- _PROBLEM_: Lines from the one containing "Welcome to **Sanctuary**, a" through the last one in the data below: write them out word for word, and only them.
*** Opening of EXTRACTED RECORDS ***
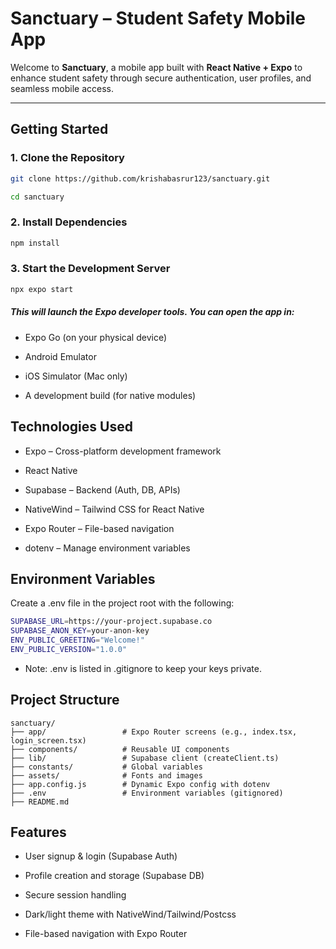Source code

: # Sanctuary – Student Safety Mobile App

Welcome to **Sanctuary**, a mobile app built with **React Native + Expo** to enhance student safety through secure authentication, user profiles, and seamless mobile access.

---

## Getting Started

### 1. Clone the Repository

```bash
git clone https://github.com/krishabasrur123/sanctuary.git
```
```bash
cd sanctuary
```

### 2. Install Dependencies
```bash
npm install
```
### 3. Start the Development Server
```bash
npx expo start
```

##### This will launch the Expo developer tools. You can open the app in:

+ Expo Go (on your physical device)

+ Android Emulator

+ iOS Simulator (Mac only)

+ A development build (for native modules)

## Technologies Used
- Expo – Cross-platform development framework

- React Native

- Supabase – Backend (Auth, DB, APIs)

- NativeWind – Tailwind CSS for React Native

- Expo Router – File-based navigation

- dotenv – Manage environment variables

## Environment Variables
Create a .env file in the project root with the following:
```bash
SUPABASE_URL=https://your-project.supabase.co
SUPABASE_ANON_KEY=your-anon-key
ENV_PUBLIC_GREETING="Welcome!"
ENV_PUBLIC_VERSION="1.0.0"
```
* Note: .env is listed in .gitignore to keep your keys private.

## Project Structure
```
sanctuary/
├── app/                 # Expo Router screens (e.g., index.tsx, login_screen.tsx)
├── components/          # Reusable UI components
├── lib/                 # Supabase client (createClient.ts)
├── constants/           # Global variables
├── assets/              # Fonts and images
├── app.config.js        # Dynamic Expo config with dotenv
├── .env                 # Environment variables (gitignored)
├── README.md

```
## Features
+ User signup & login (Supabase Auth)

+ Profile creation and storage (Supabase DB)

+ Secure session handling

+ Dark/light theme with NativeWind/Tailwind/Postcss

+ File-based navigation with Expo Router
*** Close of EXTRACTED RECORDS ***
- _REPLY_:
Welcome to **Sanctuary**, a mobile app built with **React Native + Expo** to enhance student safety through secure authentication, user profiles, and seamless mobile access.

---

## Getting Started

### 1. Clone the Repository

```bash
git clone https://github.com/krishabasrur123/sanctuary.git
```
```bash
cd sanctuary
```

### 2. Install Dependencies
```bash
npm install
```
### 3. Start the Development Server
```bash
npx expo start
```

##### This will launch the Expo developer tools. You can open the app in:

+ Expo Go (on your physical device)

+ Android Emulator

+ iOS Simulator (Mac only)

+ A development build (for native modules)

## Technologies Used
- Expo – Cross-platform development framework

- React Native

- Supabase – Backend (Auth, DB, APIs)

- NativeWind – Tailwind CSS for React Native

- Expo Router – File-based navigation

- dotenv – Manage environment variables

## Environment Variables
Create a .env file in the project root with the following:
```bash
SUPABASE_URL=https://your-project.supabase.co
SUPABASE_ANON_KEY=your-anon-key
ENV_PUBLIC_GREETING="Welcome!"
ENV_PUBLIC_VERSION="1.0.0"
```
* Note: .env is listed in .gitignore to keep your keys private.

## Project Structure
```
sanctuary/
├── app/                 # Expo Router screens (e.g., index.tsx, login_screen.tsx)
├── components/          # Reusable UI components
├── lib/                 # Supabase client (createClient.ts)
├── constants/           # Global variables
├── assets/              # Fonts and images
├── app.config.js        # Dynamic Expo config with dotenv
├── .env                 # Environment variables (gitignored)
├── README.md

```
## Features
+ User signup & login (Supabase Auth)

+ Profile creation and storage (Supabase DB)

+ Secure session handling

+ Dark/light theme with NativeWind/Tailwind/Postcss

+ File-based navigation with Expo Router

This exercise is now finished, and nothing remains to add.